Голоса безмолвия - Андре Мальро
Шрифт:
Интервал:
Закладка:
Вот почему мы так много говорили об Античности в связи с Джотто. Но о какой Античности мы говорили? Известные ему произведения римского искусства существовали в рамках системы, противоположной его системе; театральная тога, чеканка императорских доспехов – римская драпировка была такой же ломаной, как готическая, хотя и на свой манер. Разве можно вообразить себе вторжение даже самой скромной фигуры с колонны Траяна в одну из его фресок? Единственные антики, которые он упоминает, это Олимпия и Дельфы, но он никогда не видел ни того ни другого. Как у мастеров Архаической Греции, у Джотто в человеке, восстающем против все еще грозной части богов, соединены первый робкий профиль героя, первые курчавые волосы и не совсем забытые пласты священной тени. Это первый признак зари, остановившееся мгновение, за которым последует рождение целого мира…

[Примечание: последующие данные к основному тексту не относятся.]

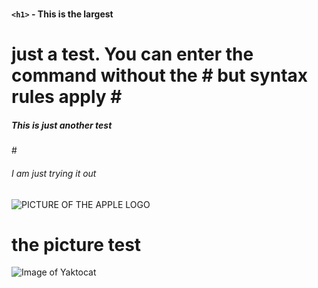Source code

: # <h4> `<h1>` - This is the largest 
<h1> just a test. You can enter the command without the # but syntax rules apply
# <h5>This is just another test </h5>
# <h6> I am just trying it out </h6>

![PICTURE OF THE APPLE LOGO](https://cheeseandcoppa.co.za/wp-content/uploads/2020/04/white-cheddar.jpg)


# the picture test
![Image of Yaktocat](https://octodex.github.com/images/yaktocat.png)
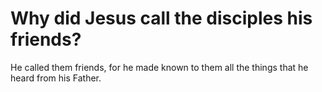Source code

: # Why did Jesus call the disciples his friends?

He called them friends, for he made known to them all the things that he heard from his Father.
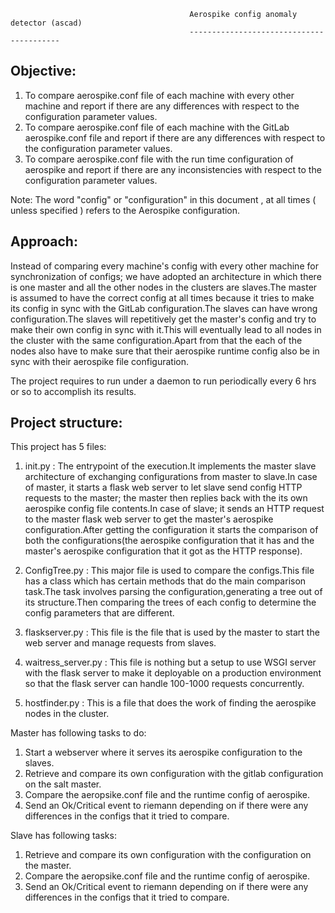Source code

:                                             Aerospike config anomaly detector (ascad)
                                            -----------------------------------------


Objective: 
----------
1. To compare aerospike.conf file of each machine with every other machine and report if there are any differences with respect to the configuration parameter values.
2. To compare aerospike.conf file of each machine with the GitLab aerospike.conf file and report if there are any differences with respect to the configuration parameter values.
3. To compare aerospike.conf file with the run time configuration of aerospike and report if there are any inconsistencies with respect to the configuration parameter values.

Note: The word "config" or "configuration" in this document , at all times ( unless specified ) refers to the Aerospike configuration.





Approach:
---------
Instead of comparing every machine's config with every other machine for synchronization of configs; we have adopted an architecture in which there is one master and all the other nodes in the clusters are slaves.The master is assumed to have the correct config at all times because it tries to make its config in sync with the GitLab configuration.The slaves can have wrong configuration.The slaves will repetitively get the master's config and try to make their own config in sync with it.This will eventually lead to all nodes in the cluster with the same configuration.Apart from that the each of the nodes also have to make sure that their aerospike runtime config also be in sync with their aerospike file configuration.

The project requires to run under a daemon to run periodically every 6 hrs or so to accomplish its results.






Project structure:
-------------------

This project has 5 files:

1. init.py : The entrypoint of the execution.It implements the master slave architecture of exchanging configurations from master to slave.In case of master, it starts a flask web server to let slave send config HTTP requests to the master; the master then replies back with the its own aerospike config file contents.In case of slave; it sends an HTTP request to the master flask web server to get the master's aerospike configuration.After getting the configuration it starts the comparison of both the configurations(the aerospike configuration that it has and the master's aerospike configuration that it got as the HTTP response).

2. ConfigTree.py : This major file is used to compare the configs.This file has a class which has certain methods that do the main comparison task.The task involves parsing the configuration,generating a tree out of its structure.Then comparing the trees of each config to determine the config parameters that are different.

3. flaskserver.py : This file is the file that is used by the master to start the web server and manage requests from slaves.

4. waitress_server.py : This file is nothing but a setup to use WSGI server with the flask server to make it deployable on a production environment so that the flask server can handle 100-1000 requests concurrently.

5. hostfinder.py : This is a file that does the work of finding the aerospike nodes in the cluster.






Master has following tasks to do:

1. Start a webserver where it serves its aerospike configuration to the slaves.
2. Retrieve and compare its own configuration with the gitlab configuration on the salt master.
3. Compare the aeropsike.conf file and the runtime config of aerospike.
4. Send an Ok/Critical event to riemann depending on if there were any differences in the configs that it tried to compare.

Slave has following tasks:

1. Retrieve and compare its own configuration with the configuration on the master.
2. Compare the aeropsike.conf file and the runtime config of aerospike.
3. Send an Ok/Critical event to riemann depending on if there were any differences in the configs that it tried to compare.



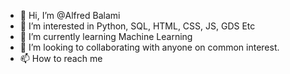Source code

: - 👋 Hi, I’m @Alfred Balami
- 👀 I’m interested in Python, SQL, HTML, CSS, JS, GDS Etc
- 🌱 I’m currently learning Machine Learning
- 💞️ I’m looking to collaborating with anyone on common interest.
- 📫 How to reach me 

<!---
alfredbalami/alfredbalami is a ✨ special ✨ repository because its `README.md` (this file) appears on your GitHub profile.
You can click the Preview link to take a look at your changes.
--->

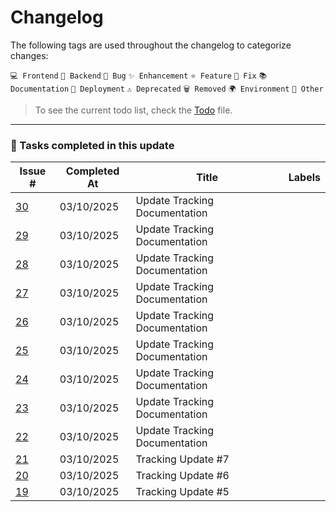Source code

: # Changelog

The following tags are used throughout the changelog to categorize changes:

`💻 Frontend` `🔧 Backend` `🐛 Bug` `✨ Enhancement` `⭐ Feature`
`🔨 Fix` `📚 Documentation` `🚀 Deployment` `⚠️ Deprecated`
`🗑️ Removed` `🌍 Environment` `📌 Other`

> To see the current todo list, check the [Todo](./Todo.md) file.
---

### 🏁 Tasks completed in this update

| Issue # | Completed At | Title | Labels |
|---------|--------------|-------|--------|
| [30](https://github.com/Gallucky/ClarityBox/issues/30) | 03/10/2025 | Update Tracking Documentation |  |
| [29](https://github.com/Gallucky/ClarityBox/issues/29) | 03/10/2025 | Update Tracking Documentation |  |
| [28](https://github.com/Gallucky/ClarityBox/issues/28) | 03/10/2025 | Update Tracking Documentation |  |
| [27](https://github.com/Gallucky/ClarityBox/issues/27) | 03/10/2025 | Update Tracking Documentation |  |
| [26](https://github.com/Gallucky/ClarityBox/issues/26) | 03/10/2025 | Update Tracking Documentation |  |
| [25](https://github.com/Gallucky/ClarityBox/issues/25) | 03/10/2025 | Update Tracking Documentation |  |
| [24](https://github.com/Gallucky/ClarityBox/issues/24) | 03/10/2025 | Update Tracking Documentation |  |
| [23](https://github.com/Gallucky/ClarityBox/issues/23) | 03/10/2025 | Update Tracking Documentation |  |
| [22](https://github.com/Gallucky/ClarityBox/issues/22) | 03/10/2025 | Update Tracking Documentation |  |
| [21](https://github.com/Gallucky/ClarityBox/issues/21) | 03/10/2025 | Tracking Update #7 |  |
| [20](https://github.com/Gallucky/ClarityBox/issues/20) | 03/10/2025 | Tracking Update #6 |  |
| [19](https://github.com/Gallucky/ClarityBox/issues/19) | 03/10/2025 | Tracking Update #5 |  |
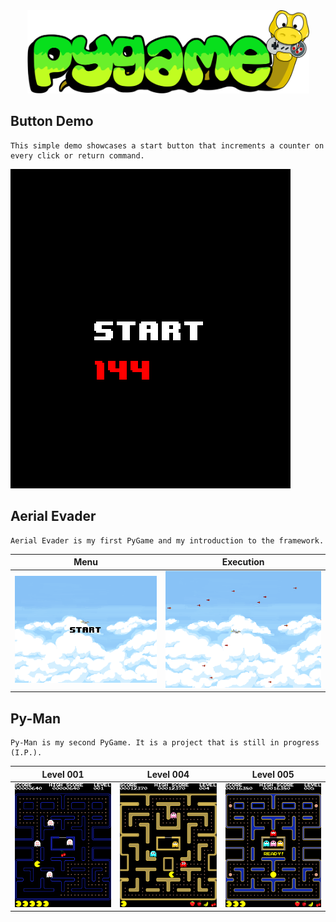 <html lang="en">
    <body>
        <div align="center">
            <a href="https://www.pygame.org/news">
                <picture>
                    <source media="(prefers-color-scheme: dark)" srcset="pygame_logotype.svg">
                    <source media="(prefers-color-scheme: light)" srcset="pygame_logotype.svg">
                    <img alt="PyGame Logo" src="pygame_logotype.svg" width="451" height="133" style="max-width: max-content"/>
                </picture>
            </a>
        </div>
    </body>
</html>

## Button Demo

    This simple demo showcases a start button that increments a counter on every click or return command.

![Button Demo](button_demo/images/example.png)

## Aerial Evader

    Aerial Evader is my first PyGame and my introduction to the framework.

|                        Menu                        |                      Execution                       |
|:--------------------------------------------------:|:----------------------------------------------------:|
| ![Aerial Evader](aerial_evader/images/example.png) | ![Aerial Evader](aerial_evader/images/example_2.png) | 

## Py-Man

    Py-Man is my second PyGame. It is a project that is still in progress (I.P.).

|               Level 001                |               Level 004                |               Level 005                |
|:--------------------------------------:|:--------------------------------------:|:--------------------------------------:|
| ![Py-Man](py_man/images/example_1.png) | ![Py-Man](py_man/images/example_2.png) | ![Py-Man](py_man/images/example_3.png) |

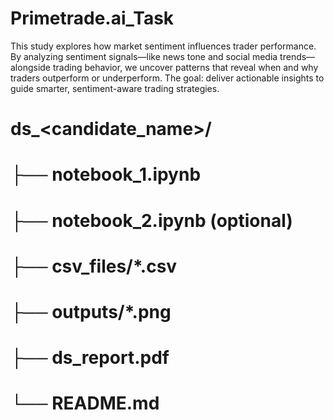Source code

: # Primetrade.ai_Task
This study explores how market sentiment influences trader performance. By analyzing sentiment signals—like news tone and social media trends—alongside trading behavior, we uncover patterns that reveal when and why traders outperform or underperform. The goal: deliver actionable insights to guide smarter, sentiment-aware trading strategies.


# ds_<candidate_name>/
# ├── notebook_1.ipynb
# ├── notebook_2.ipynb   (optional)
# ├── csv_files/*.csv
# ├── outputs/*.png
# ├── ds_report.pdf
# └── README.md

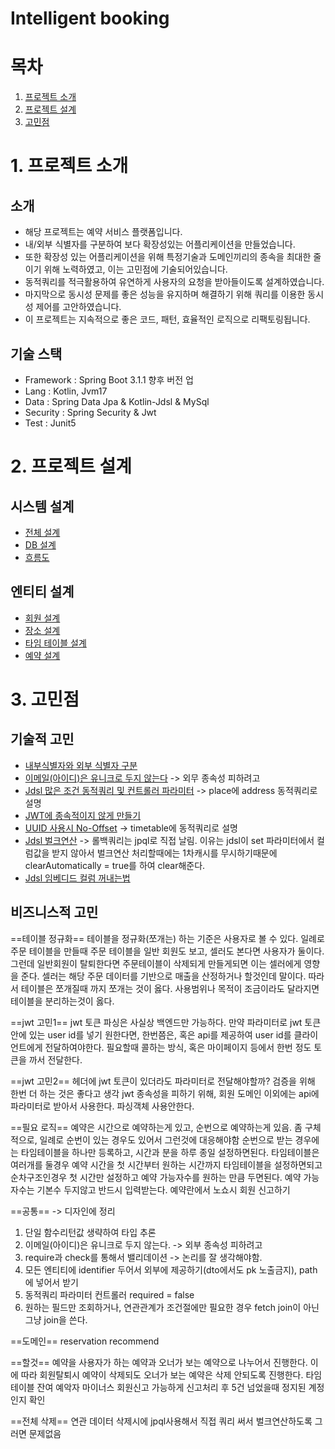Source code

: # Intelligent booking

# 목차
1. [프로젝트 소개](#1-프로젝트-소개)
2. [프로젝트 설계](#2-프로젝트-설계)
3. [고민점](#3-고민점)

# 1. 프로젝트 소개
## 소개
* 해당 프로젝트는 예약 서비스 플랫폼입니다.
* 내/외부 식별자를 구분하여 보다 확장성있는 어플리케이션을 만들었습니다.
* 또한 확장성 있는 어플리케이션을 위해 특정기술과 도메인끼리의 종속을 최대한 줄이기 위해 노력하였고, 이는 고민점에 기술되어있습니다.
* 동적쿼리를 적극활용하여 유연하게 사용자의 요청을 받아들이도록 설계하였습니다.
* 마지막으로 동시성 문제를 좋은 성능을 유지하며 해결하기 위해 쿼리를 이용한 동시성 제어를 고안하였습니다.
* 이 프로젝트는 지속적으로 좋은 코드, 패턴, 효율적인 로직으로 리팩토링됩니다.
## 기술 스택
* Framework : Spring Boot 3.1.1 향후 버전 업
* Lang : Kotlin, Jvm17
* Data : Spring Data Jpa & Kotlin-Jdsl & MySql
* Security : Spring Security & Jwt
* Test : Junit5

# 2. 프로젝트 설계
## 시스템 설계
* [전체 설계](https://github.com/liveforone/intelligent_booking/blob/master/Documents/DESIGN.md)
* [DB 설계]()
* [흐름도]()
## 엔티티 설계
* [회원 설계](https://github.com/liveforone/intelligent_booking/blob/master/Documents/MEMBER_DESIGN.md)
* [장소 설계](https://github.com/liveforone/intelligent_booking/blob/master/Documents/PLACE_DESIGN.md)
* [타임 테이블 설계](https://github.com/liveforone/intelligent_booking/blob/master/Documents/TIMETABLE_DESIGN.md)
* [예약 설계]()

# 3. 고민점
## 기술적 고민
* [내부식별자와 외부 식별자 구분](https://github.com/liveforone/intelligent_booking/blob/master/Documents/INTERNAL_EXTERNAL_ID.md)
* [이메일(아이디)은 유니크로 두지 않는다]() -> 외무 종속성 피하려고
* [Jdsl 많은 조건 동적쿼리 및 컨트롤러 파라미터]() -> place에 address 동적쿼리로 설명
* [JWT에 종속적이지 않게 만들기]()
* [UUID 사용시 No-Offset]() -> timetable에 동적쿼리로 설명
* [Jdsl 벌크연산]() -> 롤백쿼리는 jpql로 직접 날림. 이유는 jdsl이 set 파라미터에서 컬럼값을 받지 않아서 벌크연산 처리할때에는 1차캐시를 무시하기때문에 clearAutomatically = true를 하여 clear해준다.
* [Jdsl 임베디드 컬럼 꺼내는법]()
## 비즈니스적 고민


==테이블 정규화==
테이블을 정규화(쪼개는) 하는 기준은 사용자로 볼 수 있다.
일례로 주문 테이블을 만들때 주문 테이블을 일반 회원도 보고, 셀러도 본다면 사용자가 둘이다.
그런데 일반회원이 탈퇴한다면 주문테이블이 삭제되게 만들게되면 이는 셀러에게 영향을 준다.
셀러는 해당 주문 데이터를 기반으로 매출을 산정하거나 할것인데 말이다.
따라서 테이블은 쪼개질때 까지 쪼개는 것이 옳다.
사용범위나 목적이 조금이라도 달라지면 테이블을 분리하는것이 옳다.


==jwt 고민1==
jwt 토큰 파싱은 사실상 백엔드만 가능하다. 
만약 파라미터로 jwt 토큰 안에 있는 user id를 넣기 원한다면,
한번쯤은, 혹은 api를 제공하여 user id를 클라이언트에게 전달하여야한다.
필요할때 콜하는 방식, 혹은 마이페이지 등에서 한번 정도 토큰을 까서 전달한다.

==jwt 고민2==
헤더에 jwt 토큰이 있더라도 파라미터로 전달해야할까?
검증을 위해 한번 더 하는 것은 좋다고 생각
jwt 종속성을 피하기 위해, 회원 도메인 이외에는 api에 파라미터로 받아서 사용한다. 파싱객체 사용안한다.

==필요 로직==
예약은 시간으로 예약하는게 있고, 순번으로 예약하는게 있음.
좀 구체적으로, 일례로 순번이 있는 경우도 있어서 그런것에 대응해야함
순번으로 받는 경우에는 타임테이블을 하나만 등록하고, 시간과 분을 하루 종일 설정하면된다.
타임테이블은 여러개를 둘경우 예약 시간을 첫 시간부터 원하는 시간까지 타임테이블을 설정하면되고
순차구조인경우 첫 시간만 설정하고 예약 가능자수를 원하는 만큼 두면된다. 
예약 가능자수는 기본수 두지않고 반드시 입력받는다.
예약란에서 노쇼시 회원 신고하기


==공통== -> 디자인에 정리
1. 단일 함수리턴값 생략하여 타입 추론
2. 이메일(아이디)은 유니크로 두지 않는다. -> 외부 종속성 피하려고
3. require과 check를 통해서 밸리데이션 -> 논리를 잘 생각해야함.
4. 모든 엔티티에 identifier 두어서 외부에 제공하기(dto에서도 pk 노출금지), path에 넣어서 받기
5. 동적쿼리 파라미터 컨트롤러 required = false
6. 원하는 필드만 조회하거나, 연관관계가 조건절에만 필요한 경우 fetch join이 아닌 그냥 join을 쓴다.


==도메인==
reservation
recommend


==할것==
예약을 사용자가 하는 예약과 오너가 보는 예약으로 나누어서 진행한다.
이에 따라 회원탈퇴시 예약이 삭제되도 오너가 보는 예약은 삭제 안되도록 진행한다.
타임테이블 잔여 예악자 마이너스
회원신고 가능하게
신고처리 후 5건 넘었을때 정지된 계정인지 확인


==전체 삭제==
연관 데이터 삭제시에 jpql사용해서 직접 쿼리 써서 벌크연산하도록
그러면 문제없음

Если предположить, что он видел статую, похожую на «Святого Петра» из Катакомб, означает ли это, что он создал свои «Встречу у Золотых ворот» и «Посещение» под ее влиянием? Из всего наследия Античного Рима до его уровня не дотягивает ни одна статуя и ни один барельеф, чего нельзя сказать о монетах – этом древнем кладе, появившемся из-под земли как будто после удара молнии. Профиль с прямым носом (который называется римским, хотя совершенно не характерен для римских статуй) из «Рождества» и многочисленные фигуры, окруженные нимбом, гораздо больше напоминают изображения на монетах, нежели лица статуй…
Никола Пизано тоже искал способы показать величие; это видно по его «Поклонению волхвов» или «Сретению» в Баптистерии в Пизе. Его фигуры – это не копии. Если он использует изображения с античных саркофагов, то добавляет им драматизма, однако никакой метаморфозы не происходит. Есть нечто, что делает искусство Джотто глубоко христианским, и это – присутствие на всех лицах отсвета внутренней жизни: как известно, Античность не ведала ничего подобного. Та же метаморфоза, какая произошла с византийской живописью под влиянием готической скульптуры, затронула это искусство в той же степени, в какой новое христианство преобразило, а затем и уничтожило готическую скульптуру. Это искусство вобрало в себя готическую скульптуру и, не нацепляя на нее античную маску, свело ее к той величественной чистоте, которую она в себе носила. Джотто предстояло создать новый стиль, который захватит весь Запад и чье влияние сравнится с греческим, но не в качестве предшественника Фра Анджелико, а в качестве учителя Пьеро делла Франчески.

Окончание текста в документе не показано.